- Civil War era Navy Medal of Honor
- Born: 1844 Rochester, New York
- Died: July 20, 1877 (aged 32–33) Rochester, New York
- Place of burial: Holy Sepulchre Cemetery (Rochester, New York)
- Allegiance: United States
- Branch: United States Navy
- Service years: 1863 - 1865, 1867 - 1870
- Rank: Seaman
- Unit: USS Signal
- Conflicts: American Civil War • Red River Campaign
- Awards: Medal of Honor

= Timothy O'Donoghue =

Timothy O'Donoghue (1844 - July 20, 1877) was a Union Navy sailor in the American Civil War and a recipient of the United States military's highest decoration, the Medal of Honor, for his actions during the Red River Campaign.

Born in 1844 in Rochester, New York, O'Donoghue joined the Navy in August 1863. He served as a seaman and boatswain's mate on the . On May 5, 1864, during an engagement with Confederates on the Red River in Louisiana, Signal took heavy fire and was disabled. Although wounded early in the battle, O'Donoghue remained at his post as gun captain until being ordered to withdraw. For this action, he was awarded the Medal of Honor seven months later, on December 31, 1864. O'Donoghue left the Navy in March 1865, but served again from May 1867 until May 1870.
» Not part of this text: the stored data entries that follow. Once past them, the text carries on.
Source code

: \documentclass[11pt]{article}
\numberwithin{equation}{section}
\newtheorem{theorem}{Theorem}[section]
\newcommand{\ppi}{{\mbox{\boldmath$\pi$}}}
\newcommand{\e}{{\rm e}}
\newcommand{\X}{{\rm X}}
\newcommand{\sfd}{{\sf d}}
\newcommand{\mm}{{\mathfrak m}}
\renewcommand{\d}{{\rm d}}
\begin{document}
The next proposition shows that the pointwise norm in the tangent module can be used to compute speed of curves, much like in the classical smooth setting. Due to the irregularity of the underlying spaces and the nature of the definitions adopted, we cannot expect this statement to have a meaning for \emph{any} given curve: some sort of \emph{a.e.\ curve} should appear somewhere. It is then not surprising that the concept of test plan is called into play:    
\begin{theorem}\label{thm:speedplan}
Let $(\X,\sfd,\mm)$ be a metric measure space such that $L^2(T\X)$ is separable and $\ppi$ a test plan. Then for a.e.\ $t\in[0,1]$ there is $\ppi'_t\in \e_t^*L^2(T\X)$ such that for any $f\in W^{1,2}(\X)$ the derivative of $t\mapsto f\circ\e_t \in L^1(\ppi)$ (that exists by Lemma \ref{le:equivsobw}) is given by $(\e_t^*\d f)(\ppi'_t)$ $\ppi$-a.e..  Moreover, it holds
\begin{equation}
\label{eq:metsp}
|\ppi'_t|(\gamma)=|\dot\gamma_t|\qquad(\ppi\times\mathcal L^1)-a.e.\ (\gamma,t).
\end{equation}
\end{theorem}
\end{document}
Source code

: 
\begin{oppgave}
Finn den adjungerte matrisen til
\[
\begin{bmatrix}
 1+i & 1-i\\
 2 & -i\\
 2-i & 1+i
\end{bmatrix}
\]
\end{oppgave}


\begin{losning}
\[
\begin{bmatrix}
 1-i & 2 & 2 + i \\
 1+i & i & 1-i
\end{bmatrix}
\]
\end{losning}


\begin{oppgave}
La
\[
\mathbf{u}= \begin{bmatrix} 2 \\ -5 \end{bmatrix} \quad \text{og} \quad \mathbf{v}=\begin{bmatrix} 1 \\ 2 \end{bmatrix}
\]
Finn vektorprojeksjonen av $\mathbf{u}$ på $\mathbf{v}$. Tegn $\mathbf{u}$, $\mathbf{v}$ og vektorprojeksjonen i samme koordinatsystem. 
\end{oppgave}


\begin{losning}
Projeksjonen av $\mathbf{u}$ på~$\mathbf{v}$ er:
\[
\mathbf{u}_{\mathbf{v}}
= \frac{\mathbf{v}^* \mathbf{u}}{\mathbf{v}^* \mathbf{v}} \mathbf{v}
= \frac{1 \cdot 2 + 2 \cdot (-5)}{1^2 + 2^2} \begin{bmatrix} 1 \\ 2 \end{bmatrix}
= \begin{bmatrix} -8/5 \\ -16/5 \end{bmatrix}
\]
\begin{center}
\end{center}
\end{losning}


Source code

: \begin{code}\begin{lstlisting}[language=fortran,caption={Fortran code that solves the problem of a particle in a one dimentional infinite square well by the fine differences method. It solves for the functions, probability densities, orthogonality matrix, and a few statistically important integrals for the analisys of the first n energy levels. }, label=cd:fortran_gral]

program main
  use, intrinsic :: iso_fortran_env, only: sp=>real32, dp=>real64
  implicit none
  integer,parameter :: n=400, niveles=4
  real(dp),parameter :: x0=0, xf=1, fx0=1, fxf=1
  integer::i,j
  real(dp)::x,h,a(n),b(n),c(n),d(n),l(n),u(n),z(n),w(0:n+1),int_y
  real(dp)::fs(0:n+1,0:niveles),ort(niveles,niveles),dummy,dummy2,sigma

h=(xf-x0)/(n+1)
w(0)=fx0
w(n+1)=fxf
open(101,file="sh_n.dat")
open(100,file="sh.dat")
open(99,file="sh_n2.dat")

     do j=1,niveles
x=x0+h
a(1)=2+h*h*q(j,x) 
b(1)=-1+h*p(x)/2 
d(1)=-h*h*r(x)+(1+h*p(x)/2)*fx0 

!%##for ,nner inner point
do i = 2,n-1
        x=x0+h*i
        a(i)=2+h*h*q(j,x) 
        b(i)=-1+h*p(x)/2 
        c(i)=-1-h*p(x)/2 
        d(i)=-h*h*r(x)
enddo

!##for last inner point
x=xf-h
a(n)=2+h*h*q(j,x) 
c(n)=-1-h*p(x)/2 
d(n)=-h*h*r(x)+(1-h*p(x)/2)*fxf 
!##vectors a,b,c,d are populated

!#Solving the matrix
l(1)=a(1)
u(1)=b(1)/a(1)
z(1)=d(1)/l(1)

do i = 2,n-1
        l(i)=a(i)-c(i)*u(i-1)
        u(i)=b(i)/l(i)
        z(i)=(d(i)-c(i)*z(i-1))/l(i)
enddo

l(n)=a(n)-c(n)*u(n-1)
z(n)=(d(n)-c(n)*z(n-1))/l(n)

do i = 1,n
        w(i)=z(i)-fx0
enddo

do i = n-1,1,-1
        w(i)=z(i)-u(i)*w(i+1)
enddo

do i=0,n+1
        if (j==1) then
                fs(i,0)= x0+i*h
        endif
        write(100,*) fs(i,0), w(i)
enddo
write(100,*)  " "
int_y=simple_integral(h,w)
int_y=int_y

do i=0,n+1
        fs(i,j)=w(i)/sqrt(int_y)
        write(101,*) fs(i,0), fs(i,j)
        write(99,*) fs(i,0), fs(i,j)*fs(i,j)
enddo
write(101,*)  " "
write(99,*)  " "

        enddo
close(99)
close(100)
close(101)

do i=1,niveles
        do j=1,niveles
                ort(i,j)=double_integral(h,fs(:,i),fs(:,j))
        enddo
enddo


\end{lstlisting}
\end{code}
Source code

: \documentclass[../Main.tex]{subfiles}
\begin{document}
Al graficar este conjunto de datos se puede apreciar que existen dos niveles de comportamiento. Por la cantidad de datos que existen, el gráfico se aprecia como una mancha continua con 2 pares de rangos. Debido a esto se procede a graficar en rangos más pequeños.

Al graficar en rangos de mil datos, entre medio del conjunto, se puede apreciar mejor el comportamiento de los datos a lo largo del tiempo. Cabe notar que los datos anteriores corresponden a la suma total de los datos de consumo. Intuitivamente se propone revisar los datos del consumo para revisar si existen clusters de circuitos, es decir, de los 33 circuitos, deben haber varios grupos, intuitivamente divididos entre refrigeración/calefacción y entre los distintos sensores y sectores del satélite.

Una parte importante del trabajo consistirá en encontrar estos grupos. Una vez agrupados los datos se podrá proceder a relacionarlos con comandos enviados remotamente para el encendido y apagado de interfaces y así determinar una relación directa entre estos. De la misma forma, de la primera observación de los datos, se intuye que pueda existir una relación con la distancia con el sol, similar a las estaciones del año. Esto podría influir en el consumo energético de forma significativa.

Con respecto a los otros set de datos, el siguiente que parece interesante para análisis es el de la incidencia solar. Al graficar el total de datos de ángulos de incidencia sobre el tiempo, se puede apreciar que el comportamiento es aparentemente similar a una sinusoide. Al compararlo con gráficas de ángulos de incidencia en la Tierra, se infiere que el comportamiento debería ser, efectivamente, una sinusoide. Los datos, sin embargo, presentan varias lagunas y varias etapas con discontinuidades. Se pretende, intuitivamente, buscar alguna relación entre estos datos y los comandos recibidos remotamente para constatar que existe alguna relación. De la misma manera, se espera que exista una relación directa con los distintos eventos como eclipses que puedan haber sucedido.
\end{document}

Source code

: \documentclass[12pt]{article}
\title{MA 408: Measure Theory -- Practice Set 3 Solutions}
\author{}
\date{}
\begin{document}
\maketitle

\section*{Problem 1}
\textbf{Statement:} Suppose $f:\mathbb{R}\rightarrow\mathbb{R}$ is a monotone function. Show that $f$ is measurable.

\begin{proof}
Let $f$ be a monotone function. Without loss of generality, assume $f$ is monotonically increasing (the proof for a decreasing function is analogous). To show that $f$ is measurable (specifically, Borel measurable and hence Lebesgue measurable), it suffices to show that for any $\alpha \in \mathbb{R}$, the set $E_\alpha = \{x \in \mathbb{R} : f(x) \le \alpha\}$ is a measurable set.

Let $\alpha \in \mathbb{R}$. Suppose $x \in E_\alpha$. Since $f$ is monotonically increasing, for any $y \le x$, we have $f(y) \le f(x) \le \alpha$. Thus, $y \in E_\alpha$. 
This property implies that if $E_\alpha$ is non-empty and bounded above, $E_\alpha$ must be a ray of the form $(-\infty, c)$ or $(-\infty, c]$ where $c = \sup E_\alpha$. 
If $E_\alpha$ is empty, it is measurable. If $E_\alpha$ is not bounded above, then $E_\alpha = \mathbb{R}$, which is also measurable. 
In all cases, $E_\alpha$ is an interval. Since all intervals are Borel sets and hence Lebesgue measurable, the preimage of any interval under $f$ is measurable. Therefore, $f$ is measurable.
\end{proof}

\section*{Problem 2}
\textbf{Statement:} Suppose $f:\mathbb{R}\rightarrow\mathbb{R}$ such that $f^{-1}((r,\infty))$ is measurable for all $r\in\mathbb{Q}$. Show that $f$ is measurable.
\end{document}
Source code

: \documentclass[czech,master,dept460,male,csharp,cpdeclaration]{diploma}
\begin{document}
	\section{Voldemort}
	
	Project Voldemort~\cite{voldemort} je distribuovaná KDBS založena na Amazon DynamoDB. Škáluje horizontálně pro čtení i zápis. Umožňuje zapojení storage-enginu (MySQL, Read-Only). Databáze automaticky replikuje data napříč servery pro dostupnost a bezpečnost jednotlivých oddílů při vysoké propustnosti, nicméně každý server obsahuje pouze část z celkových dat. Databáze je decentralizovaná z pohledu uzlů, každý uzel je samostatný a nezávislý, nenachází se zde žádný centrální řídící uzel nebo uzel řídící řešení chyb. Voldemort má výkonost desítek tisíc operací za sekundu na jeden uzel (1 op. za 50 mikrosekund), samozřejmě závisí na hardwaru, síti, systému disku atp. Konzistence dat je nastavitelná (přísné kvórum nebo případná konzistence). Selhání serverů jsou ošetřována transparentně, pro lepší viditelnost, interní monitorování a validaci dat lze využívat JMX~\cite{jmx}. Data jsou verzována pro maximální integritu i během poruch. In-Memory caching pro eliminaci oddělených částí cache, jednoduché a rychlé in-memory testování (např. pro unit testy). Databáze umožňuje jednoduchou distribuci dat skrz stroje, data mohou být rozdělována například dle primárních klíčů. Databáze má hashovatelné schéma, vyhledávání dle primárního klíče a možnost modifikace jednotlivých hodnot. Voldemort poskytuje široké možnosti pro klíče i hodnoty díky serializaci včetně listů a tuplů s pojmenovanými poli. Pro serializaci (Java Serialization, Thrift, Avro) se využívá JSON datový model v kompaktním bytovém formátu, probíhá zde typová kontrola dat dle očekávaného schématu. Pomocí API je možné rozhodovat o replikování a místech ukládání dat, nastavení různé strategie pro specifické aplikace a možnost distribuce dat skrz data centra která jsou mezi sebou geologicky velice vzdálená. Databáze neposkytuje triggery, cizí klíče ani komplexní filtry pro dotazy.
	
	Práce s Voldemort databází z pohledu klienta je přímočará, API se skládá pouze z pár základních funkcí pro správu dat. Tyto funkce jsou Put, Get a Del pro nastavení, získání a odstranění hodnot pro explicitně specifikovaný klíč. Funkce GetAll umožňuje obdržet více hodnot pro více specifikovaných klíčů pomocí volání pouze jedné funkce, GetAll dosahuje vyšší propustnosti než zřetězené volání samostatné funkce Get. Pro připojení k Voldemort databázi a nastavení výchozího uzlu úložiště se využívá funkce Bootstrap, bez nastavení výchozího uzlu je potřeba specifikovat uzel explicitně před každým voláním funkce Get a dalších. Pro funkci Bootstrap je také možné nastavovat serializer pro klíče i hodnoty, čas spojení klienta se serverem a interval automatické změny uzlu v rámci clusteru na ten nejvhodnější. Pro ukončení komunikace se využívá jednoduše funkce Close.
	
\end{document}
O'Donoghue's official Medal of Honor citation reads:
Served as boatswain's mate on board the U.S.S. Signal, Red River, 5 May 1864. Proceeding up the Red River, the U.S.S. Signal engaged a large force of enemy field batteries and sharpshooters, returning the fire until the ship was totally disabled, at which time the white flag was raised. Serving as gun captain, and wounded early in the battle, O'Donoghue bravely stood by his gun in the face of enemy fire until ordered to withdraw.